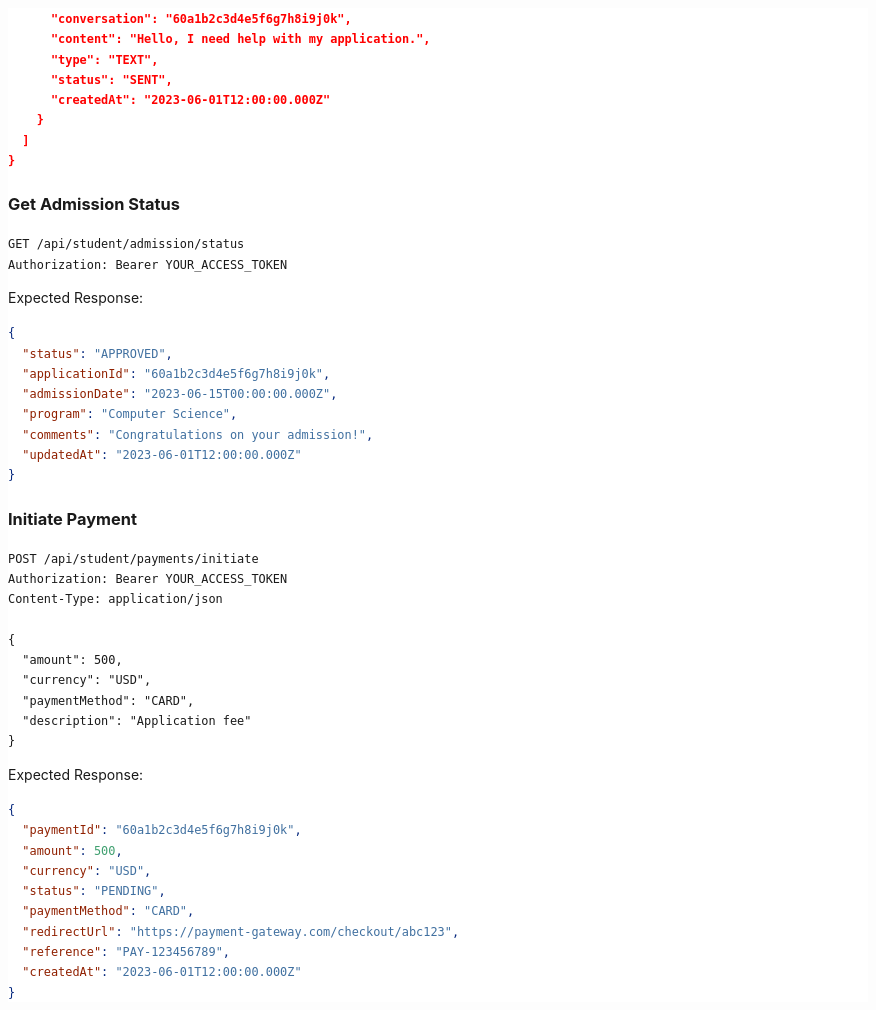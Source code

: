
 ```json
      "conversation": "60a1b2c3d4e5f6g7h8i9j0k",
      "content": "Hello, I need help with my application.",
      "type": "TEXT",
      "status": "SENT",
      "createdAt": "2023-06-01T12:00:00.000Z"
    }
  ]
}
```

### Get Admission Status

```http
GET /api/student/admission/status
Authorization: Bearer YOUR_ACCESS_TOKEN
```

Expected Response:
```json
{
  "status": "APPROVED",
  "applicationId": "60a1b2c3d4e5f6g7h8i9j0k",
  "admissionDate": "2023-06-15T00:00:00.000Z",
  "program": "Computer Science",
  "comments": "Congratulations on your admission!",
  "updatedAt": "2023-06-01T12:00:00.000Z"
}
```

### Initiate Payment

```http
POST /api/student/payments/initiate
Authorization: Bearer YOUR_ACCESS_TOKEN
Content-Type: application/json

{
  "amount": 500,
  "currency": "USD",
  "paymentMethod": "CARD",
  "description": "Application fee"
}
```

Expected Response:
```json
{
  "paymentId": "60a1b2c3d4e5f6g7h8i9j0k",
  "amount": 500,
  "currency": "USD",
  "status": "PENDING",
  "paymentMethod": "CARD",
  "redirectUrl": "https://payment-gateway.com/checkout/abc123",
  "reference": "PAY-123456789",
  "createdAt": "2023-06-01T12:00:00.000Z"
}
```
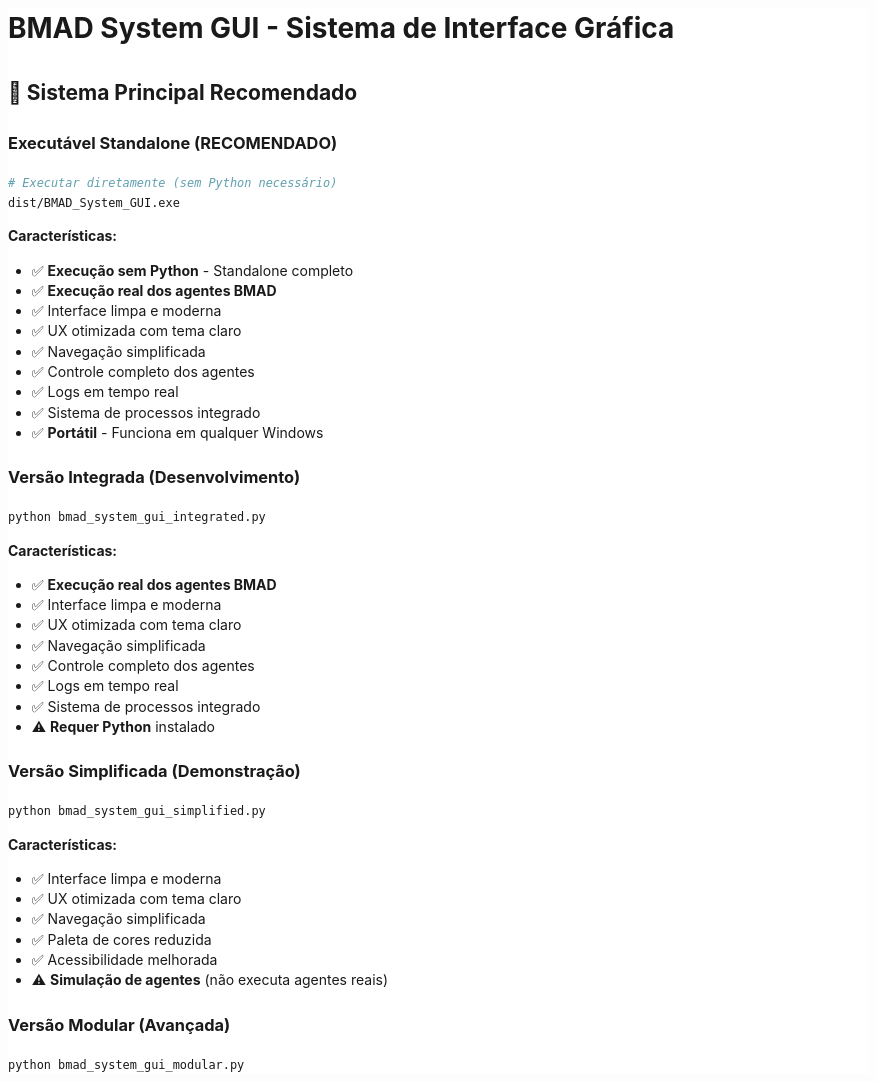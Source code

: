 # BMAD System GUI - Sistema de Interface Gráfica

## 🎯 **Sistema Principal Recomendado**

### **Executável Standalone (RECOMENDADO)**
```bash
# Executar diretamente (sem Python necessário)
dist/BMAD_System_GUI.exe
```

**Características:**
- ✅ **Execução sem Python** - Standalone completo
- ✅ **Execução real dos agentes BMAD**
- ✅ Interface limpa e moderna
- ✅ UX otimizada com tema claro
- ✅ Navegação simplificada
- ✅ Controle completo dos agentes
- ✅ Logs em tempo real
- ✅ Sistema de processos integrado
- ✅ **Portátil** - Funciona em qualquer Windows

### **Versão Integrada (Desenvolvimento)**
```bash
python bmad_system_gui_integrated.py
```

**Características:**
- ✅ **Execução real dos agentes BMAD**
- ✅ Interface limpa e moderna
- ✅ UX otimizada com tema claro
- ✅ Navegação simplificada
- ✅ Controle completo dos agentes
- ✅ Logs em tempo real
- ✅ Sistema de processos integrado
- ⚠️ **Requer Python** instalado

### **Versão Simplificada (Demonstração)**
```bash
python bmad_system_gui_simplified.py
```

**Características:**
- ✅ Interface limpa e moderna
- ✅ UX otimizada com tema claro
- ✅ Navegação simplificada
- ✅ Paleta de cores reduzida
- ✅ Acessibilidade melhorada
- ⚠️ **Simulação de agentes** (não executa agentes reais)

### **Versão Modular (Avançada)**
```bash
python bmad_system_gui_modular.py
```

# # # # # # #

◆ What this task involves ◆
Every line in the listing above that mentions "createdAt" should be returned.

◆ Your solution ◆
      "createdAt": "2023-06-01T12:00:00.000Z"
  "createdAt": "2023-06-01T12:00:00.000Z"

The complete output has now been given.